Outspoken Saudi Arabian billionaire prince, Alwaleed bin Talal, has warned Saudi Arabia to revisit its policies due to the continuous falling of oil prices. Oil producing nations that have their economy primarily based on oil for income are facing a dilemma after the systematic fall of prices since June. The IMF has also given similar warnings.
Global oil prices started falling drastically yesterday when news broke out that “Saudi Arabia cut its selling price to the US possibly in a bid to compete with US shale oil.” It led to Brent North Sea crude dropping to $82.02, its lowest level since 2010, before slowly rising. The benchmark US crude price hit a three-year low of $75.84 today before recovering slightly.

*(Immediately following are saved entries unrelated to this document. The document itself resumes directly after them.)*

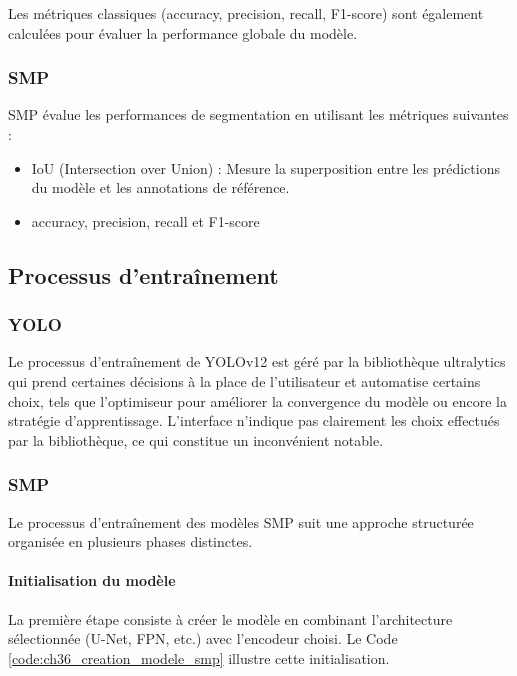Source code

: Les métriques classiques (accuracy, precision, recall, F1-score) sont également calculées pour évaluer la performance globale du modèle.

\subsubsection{SMP}

SMP évalue les performances de segmentation en utilisant les métriques suivantes :
\begin{itemize}
    \item IoU (Intersection over Union) : Mesure la superposition entre les prédictions du modèle et les annotations de référence.
    \item accuracy, precision, recall et F1-score
 \end{itemize}

\subsection{Processus d'entraînement}
\subsubsection{YOLO}
Le processus d'entraînement de YOLOv12 est géré par la bibliothèque ultralytics qui prend certaines décisions à la place de l'utilisateur et automatise certains choix, tels que l'optimiseur pour améliorer la convergence du modèle ou encore la stratégie d'apprentissage. L'interface n'indique pas clairement les choix effectués par la bibliothèque, ce qui constitue un inconvénient notable.

\subsubsection{SMP}
Le processus d'entraînement des modèles SMP suit une approche structurée organisée en plusieurs phases distinctes.

\paragraph{Initialisation du modèle}
La première étape consiste à créer le modèle en combinant l'architecture sélectionnée (U-Net, FPN, etc.) avec l'encodeur choisi. Le Code \ref{code:ch36_creation_modele_smp} illustre cette initialisation.

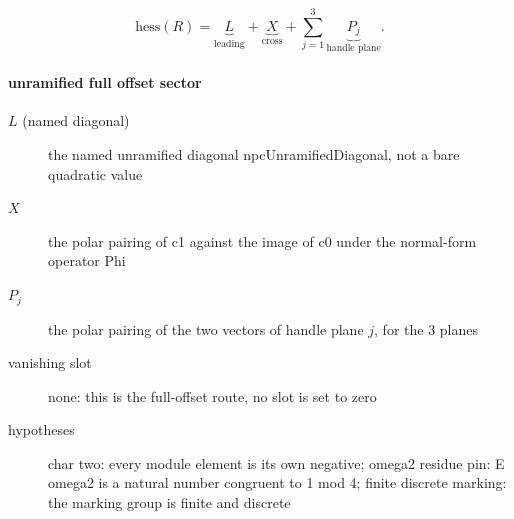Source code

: \[\mathrm{hess}(R)=\underbrace{L}_{\text{leading}}+\underbrace{X}_{\text{cross}}+\sum_{j=1}^{3}\underbrace{P_j}_{\text{handle plane}}.\]
\paragraph{unramified full offset sector}
\begin{description}
\item[$L$ (named diagonal)] the named unramified diagonal npcUnramifiedDiagonal, not a bare quadratic value
\item[$X$] the polar pairing of c1 against the image of c0 under the normal-form operator Phi
\item[$P_j$] the polar pairing of the two vectors of handle plane $j$, for the 3 planes
\item[vanishing slot] none: this is the full-offset route, no slot is set to zero
\item[hypotheses] char two: every module element is its own negative; omega2 residue pin: E omega2 is a natural number congruent to 1 mod 4; finite discrete marking: the marking group is finite and discrete
\end{description}
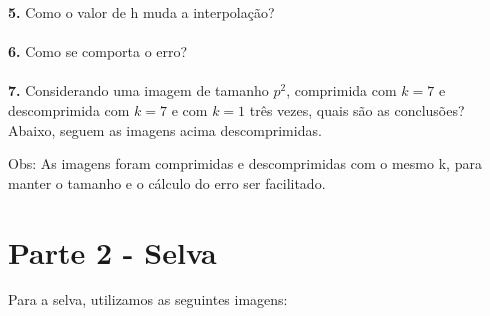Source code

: \documentclass[12pt,letterpaper]{article}
\begin{document}
	\textbf{5.} Como o valor de h muda a interpolação? \\
	\\
	
	\textbf{6.} Como se comporta o erro?\\
	\\
	
	\textbf{7.} Considerando uma imagem de tamanho $p^2$, comprimida com $k = 7$ e descomprimida com $k = 7$ e com $k = 1$ três vezes, quais são as conclusões?\\
	
	Abaixo, seguem as imagens acima descomprimidas.
	
	\begin{figure}[h]
	\end{figure}
	
	\clearpage
	
	\begin{figure}[h]
	\end{figure}
	
	\begin{figure}[h]
	\end{figure}
	
	Obs: As imagens foram comprimidas e descomprimidas com o mesmo k, para manter o tamanho e o cálculo do erro ser facilitado.
	
	\section{Parte 2 - Selva}
	
	Para a selva, utilizamos as seguintes imagens:
	\clearpage
	
\end{document}
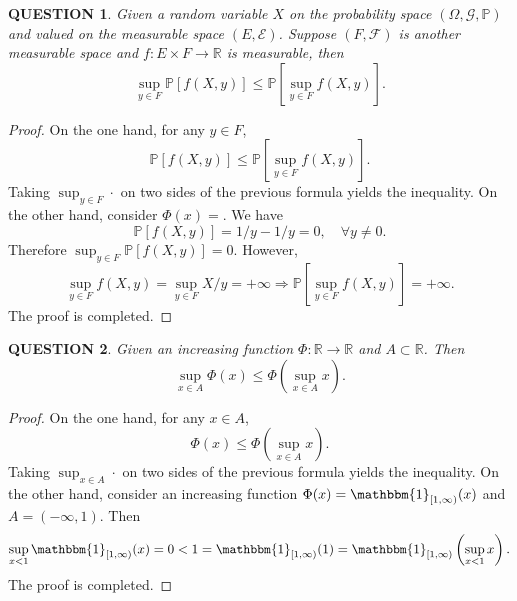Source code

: \documentclass[12pt]{article}
\renewcommand{\(}{\left(}%
\renewcommand{\)}{\right)}%
\renewcommand{\[}{\left[}%
\renewcommand{\]}{\right]}%
\renewcommand{\r}{\mathbb{R}}
\newcommand{\p}{\mathbb{P}}
\newcommand{\f}{\mathscr{F}}
\newcommand{\e}{\mathscr{E}}
\newcommand{\g}{\mathscr{G}}
\newtheorem{question}{QUESTION}[section]}
\newtheorem{proof}{Proof.}}
\begin{document}
\begin{question}
	Given a random variable $X$ on the probability space $(\Omega,\g,\p)$ and valued on the measurable space $(E,\e)$. Suppose $(F,\f)$ is another measurable space and $f:E\times F\to \r$ is measurable, then
	\begin{equation*}
		\sup_{y\in F}\p [f(X,y)]\leq\p \[\sup_{y\in F}f(X,y)\].
	\end{equation*}
\end{question}
\begin{proof}
	On the one hand, for any $y\in F$,
	\begin{equation*}
		\p [f(X,y)]\leq \p \[\sup_{y\in F}f(X,y)\].
	\end{equation*}
	Taking $\sup_{y\in F}\cdot$ on two sides of the previous formula yields the inequality. On the other hand, consider $\Phi(x)=$. We have 
	\begin{equation*}
		\p[f(X,y)]=1/y-1/y=0,\quad \forall y\neq 0.
	\end{equation*}
	Therefore $\sup_{y\in F}\p [f(X,y)]=0$. However, 
	\begin{equation*}
		\sup_{y\in F}f(X,y)=\sup_{y\in F}X/y=+\infty\Longrightarrow \p \[\sup_{y\in F}f(X,y)\]=+\infty.
	\end{equation*}
	The proof is completed.
\end{proof}

\begin{question}
	Given an increasing function $\Phi:\r\to \r$ and $A\subset \r$. Then
	\begin{equation*}
		\sup_{x\in A}\Phi(x) \leq\Phi\(\sup_{x\in A}x\) .
	\end{equation*}
\end{question}
\begin{proof}
	On the one hand, for any $x\in A$,
	\begin{equation*}
		\Phi (x)\leq \Phi\(\sup_{x\in A}x\).
	\end{equation*}
	Taking $\sup_{x\in A}\cdot$ on two sides of the previous formula yields the inequality. On the other hand, consider an increasing function $\Phi(x)=\mathbbm{1}_{[1,\infty)}(x)$ and $A=(-\infty,1)$. Then 
	\begin{equation*}
		\sup_{x<1}\mathbbm{1}_{[1,\infty)}(x)=0<1=\mathbbm{1}_{[1,\infty)}(1)=\mathbbm{1}_{[1,\infty)}\(\sup_{x<1}x \).
	\end{equation*}
	The proof is completed.  
\end{proof}
\end{document}
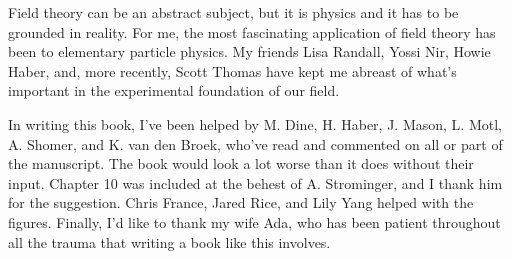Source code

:Field theory can be an abstract subject, but it is physics and it has to be
grounded in reality.  For me, the most fascinating application of field theory
has been to elementary particle physics.  My friends Lisa Randall, Yossi Nir,
Howie Haber, and, more recently, Scott Thomas have kept me abreast of what's
important in the experimental foundation of our field.

In writing this book, I've been helped by M. Dine, H. Haber, J. Mason, L.
Motl, A. Shomer, and K. van den Broek, who've read and commented on all or part
of the manuscript.  The book would look a lot worse than it does without their
input.  Chapter 10 was included at the behest of A. Strominger, and I thank
him for the suggestion.  Chris France, Jared Rice, and Lily Yang helped with
the figures.  Finally, I'd like to thank my wife Ada, who has been patient
throughout all the trauma that writing a book like this involves.
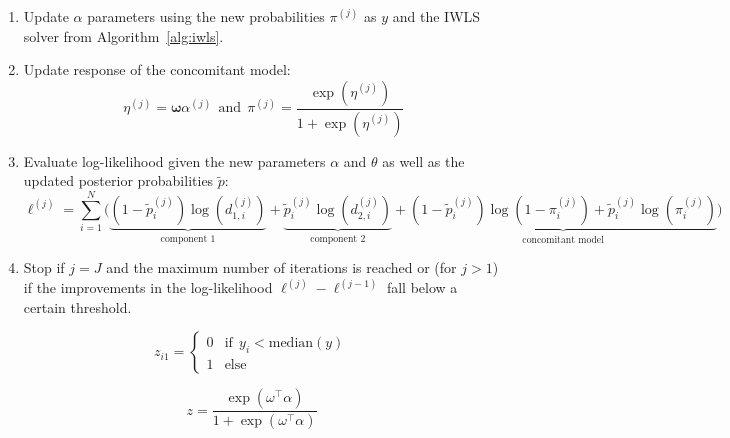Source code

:\documentclass[article,nojss,shortnames]{jss}
\begin{document}
\begin{algorithm}
\begin{enumerate}
        \item Update $\mathit{\alpha}$ parameters using the new probabilities $\pi^{(j)}$
            as $\mathit{y}$ and the IWLS solver from Algorithm~\ref{alg:iwls}.

        \item Update response of the concomitant model:
            \begin{equation*}
                \mathit{\eta}^{(j)} = \mathbf{\omega}\mathit{\alpha}^{(j)}
                ~~\text{and}~~
                \mathit{\pi}^{(j)} = \frac{\exp(\mathit{\eta}^{(j)})}{1 + \exp(\mathit{\eta}^{(j)})}
            \end{equation*}

        \item Evaluate log-likelihood given the new parameters $\mathit{\alpha}$ and $\mathit{\theta}$
            as well as the updated posterior probabilities $\mathit{\tilde{p}}$:
            \begin{equation*}
                \ell^{(j)} = \sum_{i=1}^N \Big(
                \underbrace{
                    (1 - \tilde{p}_i^{(j)}) \log(d_{1,i}^{(j)})
                }_{\text{component 1}}
                +
                \underbrace{
                    \tilde{p}_i^{(j)} \log(d_{2,i}^{(j)})
                }_{\text{component 2}}
                +
                \underbrace{
                    (1 - \tilde{p}_i^{(j)}) \log(1 - \pi_i^{(j)}) + \tilde{p}_i^{(j)} \log(\pi_i^{(j)})
                }_{\text{concomitant model}}
                \Big)
            \end{equation*}

        \item Stop if $j = J$ and the maximum number of iterations is reached or
            (for $j > 1$) if the improvements in the log-likelihood $\ell^{(j)} - \ell^{(j-1)}$
            fall below a certain threshold.
    \end{enumerate}
\end{algorithm}


\begin{equation}
    z_{i1} = \begin{cases} 0 & \text{if} ~~ y_i < \text{median}(y) \\ 1 & \text{else}\end{cases}
\end{equation}


\begin{equation}
    z = \frac{\exp(\omega^\top \alpha)}{1 + \exp(\omega^\top \alpha)}
\end{equation}
\end{document}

The Prince said that Riyadh will need “an active sovereign wealth fund and to put in it all the excess foreign exchange that you have, all the money you have, and have it earn somewhere between 5 to 10%” if prices continue to head down.
Prince Alwaleed described Saudi Arabia’s dependence on oil as “wrong” and “dangerous.” He said that “the fact that the price of oil went down to below 80 proved that we were correct by asking the government to have other sources of income.” 90% of the income generated by the kingdom is from oil and is also the biggest producer in the Organization of the Petroleum Exporting Countries (OPEC).
OPEC coordinates and unifies the petroleum policies of its 12member Countries and it will be having a key production meeting on November 27 at its headquarters. Gulf States will be immensely concerned especially after Christine Lagarde of the International Monetary Fund (IMF) stated that oil-dependent Gulf States will face budget shortfalls if the prices continue to fall.